* Requirement *
Return every line from the records below that has the word "NodeJS".

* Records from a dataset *
* * *

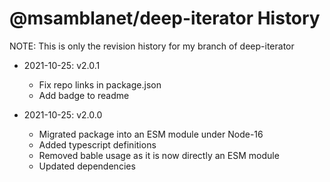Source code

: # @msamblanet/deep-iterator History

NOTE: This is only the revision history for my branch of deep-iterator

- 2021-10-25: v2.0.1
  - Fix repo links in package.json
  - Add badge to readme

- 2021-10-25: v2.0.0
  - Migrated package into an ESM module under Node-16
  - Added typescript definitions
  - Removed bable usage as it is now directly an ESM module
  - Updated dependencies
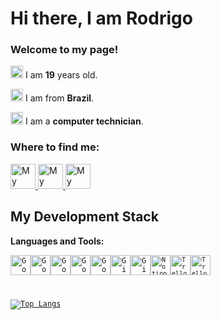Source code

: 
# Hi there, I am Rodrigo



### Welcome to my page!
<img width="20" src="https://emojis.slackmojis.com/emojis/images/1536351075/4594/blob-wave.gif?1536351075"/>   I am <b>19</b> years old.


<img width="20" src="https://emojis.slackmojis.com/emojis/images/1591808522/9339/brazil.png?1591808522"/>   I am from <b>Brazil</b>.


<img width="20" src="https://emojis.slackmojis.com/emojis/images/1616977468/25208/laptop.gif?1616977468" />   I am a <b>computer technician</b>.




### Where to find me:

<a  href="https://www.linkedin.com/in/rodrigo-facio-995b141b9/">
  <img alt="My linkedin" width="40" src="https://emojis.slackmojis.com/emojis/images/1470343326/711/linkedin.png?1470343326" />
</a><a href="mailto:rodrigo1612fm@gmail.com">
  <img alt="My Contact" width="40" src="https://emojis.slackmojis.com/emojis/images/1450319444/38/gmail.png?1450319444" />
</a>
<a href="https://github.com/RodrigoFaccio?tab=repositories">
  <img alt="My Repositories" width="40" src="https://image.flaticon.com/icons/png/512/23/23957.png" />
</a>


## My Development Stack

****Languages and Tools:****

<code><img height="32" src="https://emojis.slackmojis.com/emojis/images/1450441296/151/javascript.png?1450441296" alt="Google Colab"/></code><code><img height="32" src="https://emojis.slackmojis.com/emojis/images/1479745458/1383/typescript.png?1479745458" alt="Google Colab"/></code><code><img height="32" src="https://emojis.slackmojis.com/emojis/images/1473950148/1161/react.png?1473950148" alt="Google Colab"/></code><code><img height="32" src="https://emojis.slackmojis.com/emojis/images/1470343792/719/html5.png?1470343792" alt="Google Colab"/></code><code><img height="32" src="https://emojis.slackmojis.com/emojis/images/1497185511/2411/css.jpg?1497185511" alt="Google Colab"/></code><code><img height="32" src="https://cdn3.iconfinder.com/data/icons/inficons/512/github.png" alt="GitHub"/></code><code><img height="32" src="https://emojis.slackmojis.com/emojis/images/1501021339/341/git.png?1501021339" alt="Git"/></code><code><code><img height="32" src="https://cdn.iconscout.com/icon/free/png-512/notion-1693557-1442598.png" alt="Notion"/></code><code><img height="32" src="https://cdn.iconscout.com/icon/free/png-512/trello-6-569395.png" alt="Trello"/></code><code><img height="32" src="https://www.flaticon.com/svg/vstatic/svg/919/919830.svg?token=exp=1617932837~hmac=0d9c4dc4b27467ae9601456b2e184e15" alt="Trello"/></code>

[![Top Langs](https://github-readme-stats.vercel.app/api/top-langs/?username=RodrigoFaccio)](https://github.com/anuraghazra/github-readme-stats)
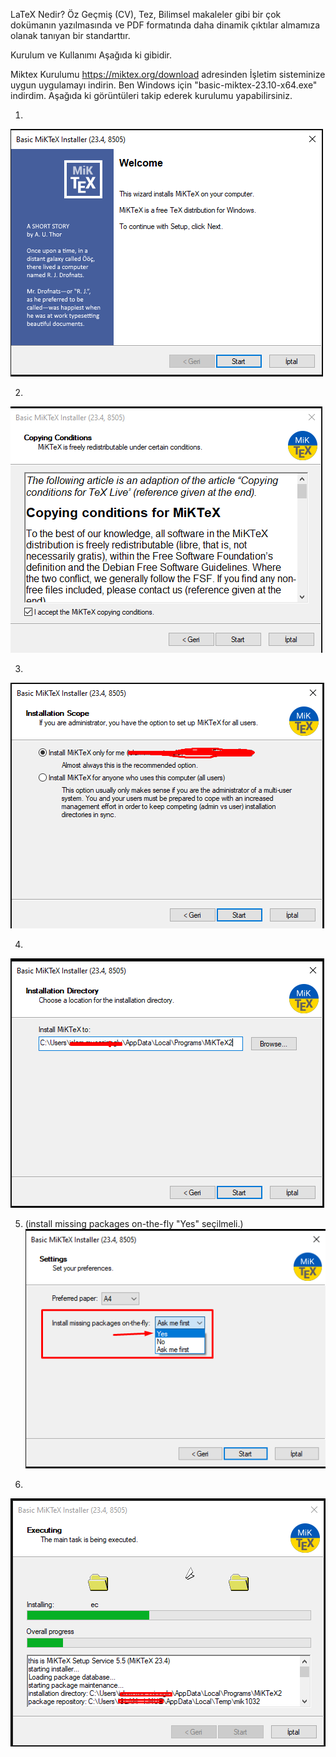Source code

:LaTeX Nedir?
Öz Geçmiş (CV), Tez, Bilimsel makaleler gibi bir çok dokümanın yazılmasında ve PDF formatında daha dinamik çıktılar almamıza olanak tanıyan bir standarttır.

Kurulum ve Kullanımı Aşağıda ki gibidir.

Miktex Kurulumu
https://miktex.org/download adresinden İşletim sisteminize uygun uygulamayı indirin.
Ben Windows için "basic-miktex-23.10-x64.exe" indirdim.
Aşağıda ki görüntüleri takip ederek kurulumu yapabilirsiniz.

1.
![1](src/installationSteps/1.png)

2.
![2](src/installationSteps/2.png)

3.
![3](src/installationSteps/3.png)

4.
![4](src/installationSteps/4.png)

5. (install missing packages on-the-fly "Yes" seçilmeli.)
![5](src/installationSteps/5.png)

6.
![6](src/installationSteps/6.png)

* * *

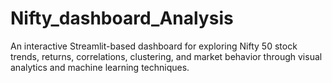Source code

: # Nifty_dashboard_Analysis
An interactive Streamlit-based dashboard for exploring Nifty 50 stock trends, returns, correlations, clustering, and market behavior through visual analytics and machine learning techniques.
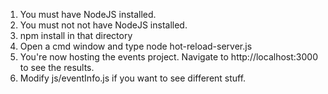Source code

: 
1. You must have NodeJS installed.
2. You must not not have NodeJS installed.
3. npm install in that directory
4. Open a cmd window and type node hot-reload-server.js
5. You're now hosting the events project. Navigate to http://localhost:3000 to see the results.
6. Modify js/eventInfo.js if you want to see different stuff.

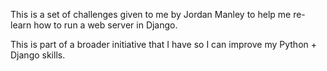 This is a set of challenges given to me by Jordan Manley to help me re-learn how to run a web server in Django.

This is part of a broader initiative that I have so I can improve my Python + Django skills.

* * *

* Written response *
1. You must have NodeJS installed.
2. You must not not have NodeJS installed.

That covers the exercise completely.